Role of agni- karma (electro surgical cauterization) in breast cancer-stage-i (t1n0m0) as a apunarbhava chikitsa (no recurrence): a clinical review study

Author: 
Maheshkumar Nilkanth Chaudhari and Nilesh Chandak

Purpose: The aim of this study is - to evaluate the effect of Agni-karma (Electro surgical cauterization) in Breast cancer surgery -Stage-I (T1N0M0) as a Apunarbhava chikitsa (No recurrence).

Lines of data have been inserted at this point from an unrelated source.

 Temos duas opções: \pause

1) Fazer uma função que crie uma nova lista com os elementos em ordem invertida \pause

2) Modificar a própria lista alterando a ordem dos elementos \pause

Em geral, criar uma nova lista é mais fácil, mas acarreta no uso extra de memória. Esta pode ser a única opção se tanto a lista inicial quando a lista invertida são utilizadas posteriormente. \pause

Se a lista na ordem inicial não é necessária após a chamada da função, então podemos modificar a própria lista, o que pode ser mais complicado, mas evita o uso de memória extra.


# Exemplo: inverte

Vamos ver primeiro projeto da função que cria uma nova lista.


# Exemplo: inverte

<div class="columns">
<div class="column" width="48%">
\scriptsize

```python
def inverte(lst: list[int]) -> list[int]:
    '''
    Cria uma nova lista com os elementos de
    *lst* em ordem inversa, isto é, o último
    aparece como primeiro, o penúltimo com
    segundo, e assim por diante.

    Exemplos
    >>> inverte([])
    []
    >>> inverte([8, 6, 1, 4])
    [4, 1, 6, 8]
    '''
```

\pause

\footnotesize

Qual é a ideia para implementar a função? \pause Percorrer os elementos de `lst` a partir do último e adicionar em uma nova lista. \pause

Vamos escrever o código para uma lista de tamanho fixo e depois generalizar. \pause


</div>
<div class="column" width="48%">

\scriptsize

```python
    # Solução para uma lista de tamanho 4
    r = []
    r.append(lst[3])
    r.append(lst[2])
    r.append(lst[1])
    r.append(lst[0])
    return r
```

Carcinoma of the breast is the leading cause of cancer deaths in females in the India. 60 consecutive Stage -I breast cancer (T1N0M0) patients taken for modified radical mastectomy were evaluated prospectively. Electro surgical cautery (i.e. Group-A) was used in 30 MRM operations and no electro surgical cautery was used in another 30 MRM operations (i.e. Group-B) in random order. In the first 30 patients (Group-A)- electro surgical cautery dissection was used to develop the thin skin flaps, MRM & axilla clearance. In the second group of 30 patients (Group-B), sharp dissection by scalpel was used for thin flap elevation, MRM & axilla clearance. In the post operative period vaccum drainage amount, duration & surgery time as well as the start time of arm exercise & long term followup for non -recurrence & metastasis were recorded.

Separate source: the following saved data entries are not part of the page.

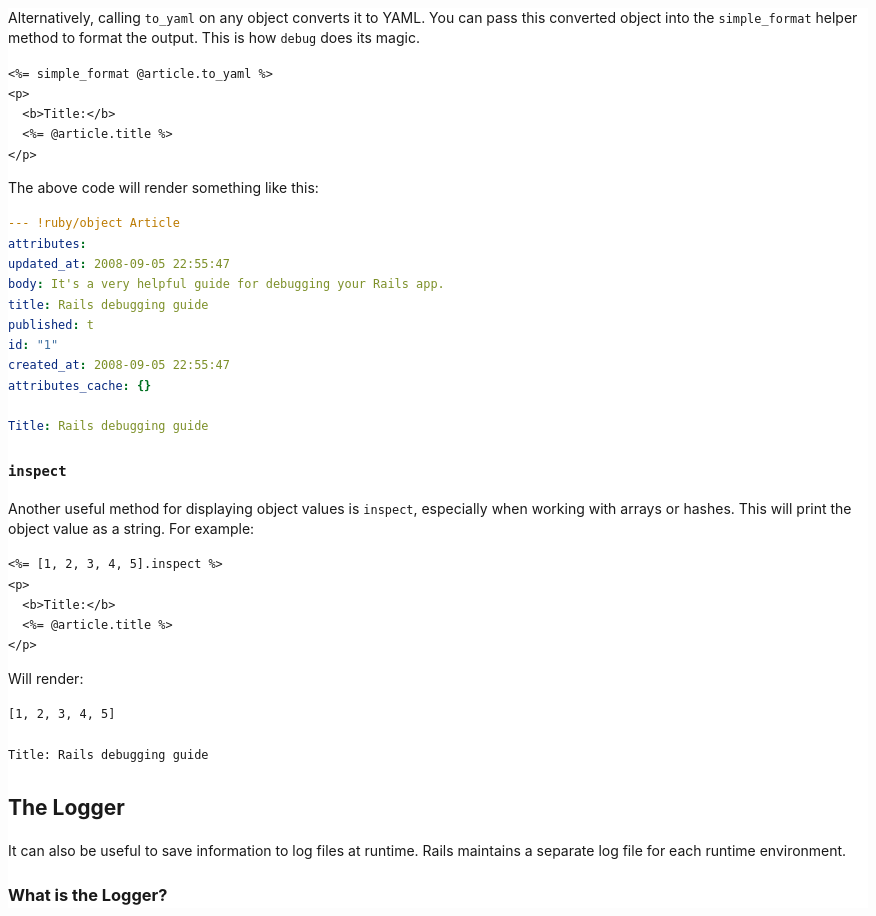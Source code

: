 Alternatively, calling `to_yaml` on any object converts it to YAML. You can pass this converted object into the `simple_format` helper method to format the output. This is how `debug` does its magic.

```html+erb
<%= simple_format @article.to_yaml %>
<p>
  <b>Title:</b>
  <%= @article.title %>
</p>
```

The above code will render something like this:

```yaml
--- !ruby/object Article
attributes:
updated_at: 2008-09-05 22:55:47
body: It's a very helpful guide for debugging your Rails app.
title: Rails debugging guide
published: t
id: "1"
created_at: 2008-09-05 22:55:47
attributes_cache: {}

Title: Rails debugging guide
```

### `inspect`

Another useful method for displaying object values is `inspect`, especially when working with arrays or hashes. This will print the object value as a string. For example:

```html+erb
<%= [1, 2, 3, 4, 5].inspect %>
<p>
  <b>Title:</b>
  <%= @article.title %>
</p>
```

Will render:

```
[1, 2, 3, 4, 5]

Title: Rails debugging guide
```

The Logger
----------

It can also be useful to save information to log files at runtime. Rails maintains a separate log file for each runtime environment.

### What is the Logger?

Complications like seroma, surgical site infection, haematoma & flap necrosis were determined without following of chemo & radiation therapy the recurrence rate & development of metastasis were also determined for next 5 years. Age, body mass index, breast volume & other parameters were similar in each group.
Blood loss during this procedure is frequently high, often necessitating transfusion. Unfortunately, complications of this surgery have been significant. In this study, blood loss and wound healing with and without the use of electrocautery, in radical mastectomy were evaluated from both clinical and laboratory studies.
The average blood replacement for Group-A was 160 ml per patient when cautery was used vs. 560 ml per patient when cautery was not used (Group-B). The postoperative hemoglobin and hematocrit values were statistically similar for both groups. 
Age - mean-55 yr. & 53 yr. in Group-A & Group-B respectively. Vaccum drainage mean- 557ml & 840 ml in Group-A & Group-B respectively. Duration of surgical time decreased in Group -A by more than 30 % to Group-B. Formation of seroma in Group-A is more than Group-B. Recurrence of disease / metastasis is nil & found 4 patients in follow-up of post operative 5 years in Group-A & Group-B resp. Average blood loss 160 ml & 560 ml in Group-A & Group-B resp. 
There was no statistical significance between the groups regarding time to start arm exercise, surgical site infection and flap necrosis were considered. 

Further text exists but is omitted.